La geopolítica, esa disciplina puesta de moda por la última experiencia de la guerra clásica, la Primera  Guerra Mundial, como un ejercicio de la frustración del entonces “recientemente” formado Imperio Prusiano al no haberse beneficiado de la época de las colonias, reclamando un “espacio vital” para su desarrollo capitalista, como fuera el caso de España, Portugal, Francia e Inglaterra, está de moda en el patio quisqueyano.

Al quedar en “tablas” el resultado de esa conflagración, la Gran Guerra Europea, luego denominada la Primera Guerra Mundial, se desarrolló un ambiente de distensión, que fue el de los excesos de los años treinta conocidos como la “Paz Armada” por la preparación para el próximo round, la Segunda Guerra Mundial. Todos deseaban la paz, sabiendo que se preparaban para la guerra. Una cumbre del cinismo y la ironía de la especie humana.

¿Cómo lo estamos viviendo en el 2019, en comparación a los años despreocupados de la entreguerras? Venimos de una Guerra Fría, que se antoja sería sucedida por un multilateralismo, ejemplificado por las eras Clinton y Obama, pero caímos en un unilateralismo, primero con Bush hijo y ahora con Trump, que se intercalaron en el  orden presidencial norteamericano. El tema está encendido por una guerra incontrolada en el Oriente Medio, unos regímenes de derecha e izquierda ineficientes en América Latina con una creciente inequidad en todos los niveles en la población, y un desgarro potencial entre  las naciones del sudeste asiático.

La geopolítica nace de un “real politik” germánico fundado en un determinismo geográfico sobre las consideraciones intersocietarias, muy hilvanadas por el largo periodo de mil años de Imperio Romano y cimentadas en el mundo post-romano hasta alcanzar la modernidad nacida de la debacle del régimen medieval. Este “real politik” fue compensado por el “idealismo” que significó el “orden agustiniano” hasta la formación del Estado Westfaliano, del que heredamos la estructura de los estados actuales del orden internacional.
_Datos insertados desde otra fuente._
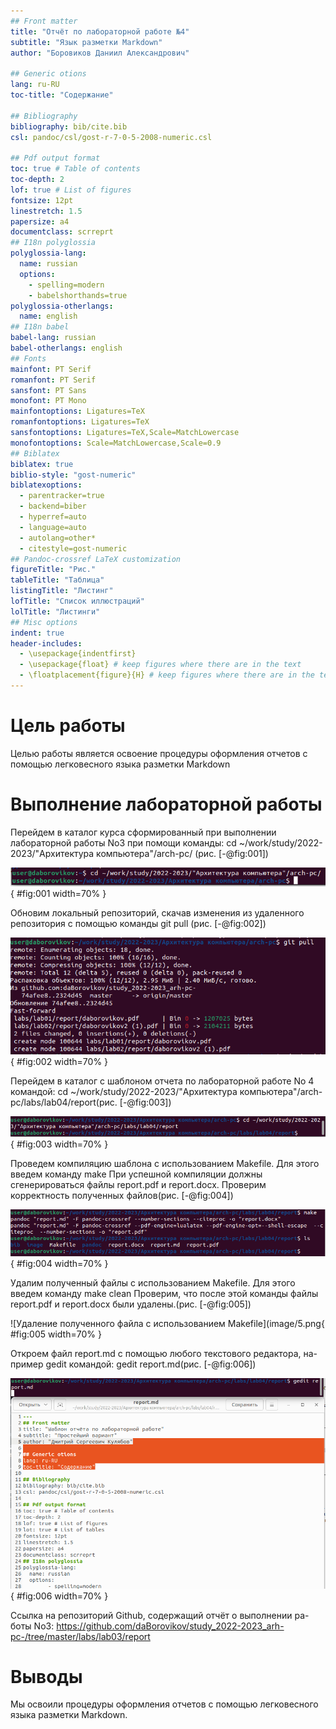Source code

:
 ```yaml
---
## Front matter
title: "Отчёт по лабораторной работе №4"
subtitle: "Язык разметки Markdown"
author: "Боровиков Даниил Александрович"

## Generic otions
lang: ru-RU
toc-title: "Содержание"

## Bibliography
bibliography: bib/cite.bib
csl: pandoc/csl/gost-r-7-0-5-2008-numeric.csl

## Pdf output format
toc: true # Table of contents
toc-depth: 2
lof: true # List of figures
fontsize: 12pt
linestretch: 1.5
papersize: a4
documentclass: scrreprt
## I18n polyglossia
polyglossia-lang:
  name: russian
  options:
	- spelling=modern
	- babelshorthands=true
polyglossia-otherlangs:
  name: english
## I18n babel
babel-lang: russian
babel-otherlangs: english
## Fonts
mainfont: PT Serif
romanfont: PT Serif
sansfont: PT Sans
monofont: PT Mono
mainfontoptions: Ligatures=TeX
romanfontoptions: Ligatures=TeX
sansfontoptions: Ligatures=TeX,Scale=MatchLowercase
monofontoptions: Scale=MatchLowercase,Scale=0.9
## Biblatex
biblatex: true
biblio-style: "gost-numeric"
biblatexoptions:
  - parentracker=true
  - backend=biber
  - hyperref=auto
  - language=auto
  - autolang=other*
  - citestyle=gost-numeric
## Pandoc-crossref LaTeX customization
figureTitle: "Рис."
tableTitle: "Таблица"
listingTitle: "Листинг"
lofTitle: "Список иллюстраций"
lolTitle: "Листинги"
## Misc options
indent: true
header-includes:
  - \usepackage{indentfirst}
  - \usepackage{float} # keep figures where there are in the text
  - \floatplacement{figure}{H} # keep figures where there are in the text
---
```


# Цель работы

Целью работы является освоение процедуры оформления отчетов с помощью
легковесного языка разметки Markdown

# Выполнение лабораторной работы

Перейдем в каталог курса сформированный при выполнении лабораторной работы No3 при помощи команды: cd ~/work/study/2022-2023/"Архитектура компьютера"/arch-pc/ (рис. [-@fig:001])

![Переход в каталог курса сформированный при выполнении лабораторной работы No3](image/1.png){ #fig:001 width=70% }

Обновим локальный репозиторий, скачав изменения из удаленного репозитория с помощью команды
git pull (рис. [-@fig:002])

![Обновление локального репозиторий](image/2.png){ #fig:002 width=70% }

Перейдем в каталог с шаблоном отчета по лабораторной работе No 4 командой:
cd ~/work/study/2022-2023/"Архитектура
компьютера"/arch-pc/labs/lab04/report(рис. [-@fig:003])

![Переход в каталог с шаблоном отчета по лабораторной работе No 4](image/3.png){ #fig:003 width=70% }

Проведем компиляцию шаблона с использованием Makefile. Для этого
введем команду make 
При успешной компиляции должны сгенерироваться файлы report.pdf и
report.docx. Проверим корректность полученных файлов(рис. [-@fig:004])

![Компиляция шаблона](image/4.png){ #fig:004 width=70% }

Удалим полученный файлы с использованием Makefile. Для этого введем
команду make clean
Проверим, что после этой команды файлы report.pdf и report.docx были
удалены.(рис. [-@fig:005])

![Удаление полученного файла с использованием Makefile](image/5.png{ #fig:005 width=70% }

Откроем файл report.md c помощью любого текстового редактора, на-
пример gedit командой: gedit report.md(рис. [-@fig:006])

![Открытие файла report.md](image/6.png){ #fig:006 width=70% }

Ссылка на репозиторий Github, содержащий отчёт о выполнении ра-
боты No3: https://github.com/daBorovikov/study_2022-2023_arh-pc-/tree/master/labs/lab03/report

# Выводы

Мы освоили процедуры оформления отчетов с помощью легковесного языка разметки Markdown.


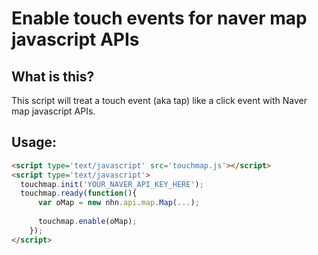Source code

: # Enable touch events for naver map javascript APIs

## What is this?

This script will treat a touch event (aka tap) like a click event with Naver map javascript APIs. 

## Usage:
```html
<script type='text/javascript' src='touchmap.js'></script>
<script type='text/javascript'>
  touchmap.init('YOUR_NAVER_API_KEY_HERE');
  touchmap.ready(function(){
      var oMap = new nhn.api.map.Map(...);
      
      touchmap.enable(oMap);
    });
</script>
```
Por lo tanto, estamos entrampados entre el “realismo y el idealismo”, llevándonos a aspirar la “paz perpetua” de Kant, que inspiró el establecimiento de las Naciones Unidas luego del fin del infierno que significó la Segunda Guerra Mundial. En las postrimerías de la Segunda Guerra e inicio del ideal del control de un mundo en guerra, comenzó a pensarse que en Navidad y Año Nuevo deseáramos la paz, como una extensión de la “Tregua de Dios” medieval impuesta por la Iglesia. Según lo contado, parece una «promesa imposible» añorar la Paz, porque vivimos al borde de una tercera guerra mundial que se acrecienta con la probabilidad por los mandatarios mediocres, y yo diría, toda una clase política, “sesgada” hacia el populismo, por lo tanto, hacia el autoritarismo, y de ahí a la “dictadura de las masas”, sean proletarias o fascistas de pequeños o grandes burgueses.

El Papa Francisco, máximo representante del “idealismo geopolítico”, ya arremetió en su mensaje “urbi et orbi” de la Navidad de 2019 contra la “realidad” de la persecución de los “marginados”, los “desplazados”, “las minorías étnicas, sociales y de género” despreciadas, perseguidas y asesinadas impunemente. Es la frontera entre las estructuras solidarias e insolidarias de la sociedad humana, religiosas o agnósticas.

Si se dan cuenta, es una reflexión escéptica, como buen realista que soy. Pero, no pierdo una pizca del idealismo, como para repetir que en un año 2020 complejo, complicado y confuso, tanto en Quisqueya la bella, y a nivel global, me atrevo a repetir la «promesa imposible» para que el año que viene y los que le seguirán, sean “¡Años de Paz para todos!”, y en especial, ¡EL 2020! Que incluya la paloma de Picasso.